─── Entries shown
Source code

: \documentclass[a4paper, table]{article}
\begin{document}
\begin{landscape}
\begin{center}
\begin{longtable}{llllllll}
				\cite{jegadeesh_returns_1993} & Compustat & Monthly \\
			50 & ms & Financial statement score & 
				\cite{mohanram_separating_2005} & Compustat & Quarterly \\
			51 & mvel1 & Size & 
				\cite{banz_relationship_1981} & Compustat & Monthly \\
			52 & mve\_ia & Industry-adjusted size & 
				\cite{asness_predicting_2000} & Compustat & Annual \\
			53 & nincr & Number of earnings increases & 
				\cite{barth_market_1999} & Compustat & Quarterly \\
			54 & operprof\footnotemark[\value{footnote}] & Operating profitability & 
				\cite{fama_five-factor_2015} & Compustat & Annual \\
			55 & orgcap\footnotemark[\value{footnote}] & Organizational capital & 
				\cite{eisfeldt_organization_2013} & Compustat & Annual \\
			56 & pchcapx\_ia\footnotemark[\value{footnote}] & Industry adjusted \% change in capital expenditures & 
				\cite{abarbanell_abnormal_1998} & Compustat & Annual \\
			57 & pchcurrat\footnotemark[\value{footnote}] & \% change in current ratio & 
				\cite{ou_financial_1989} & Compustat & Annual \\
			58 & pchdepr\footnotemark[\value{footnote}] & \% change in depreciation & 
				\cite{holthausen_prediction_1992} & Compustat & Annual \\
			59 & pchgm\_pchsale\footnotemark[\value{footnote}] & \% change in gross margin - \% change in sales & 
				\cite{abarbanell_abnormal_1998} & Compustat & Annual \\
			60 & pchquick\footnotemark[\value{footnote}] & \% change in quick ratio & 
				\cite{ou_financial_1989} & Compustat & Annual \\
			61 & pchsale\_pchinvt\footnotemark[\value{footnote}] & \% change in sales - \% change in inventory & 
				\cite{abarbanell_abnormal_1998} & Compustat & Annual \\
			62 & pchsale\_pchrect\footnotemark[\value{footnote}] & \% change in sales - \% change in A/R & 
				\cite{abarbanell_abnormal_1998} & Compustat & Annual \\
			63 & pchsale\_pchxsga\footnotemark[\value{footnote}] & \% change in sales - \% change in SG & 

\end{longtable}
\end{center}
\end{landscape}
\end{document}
──────
Required work: Where the word "capital" shows up in a line of the entries above, copy that line.

Answer area:
			55 & orgcap\footnotemark[\value{footnote}] & Organizational capital & 
			56 & pchcapx\_ia\footnotemark[\value{footnote}] & Industry adjusted \% change in capital expenditures & 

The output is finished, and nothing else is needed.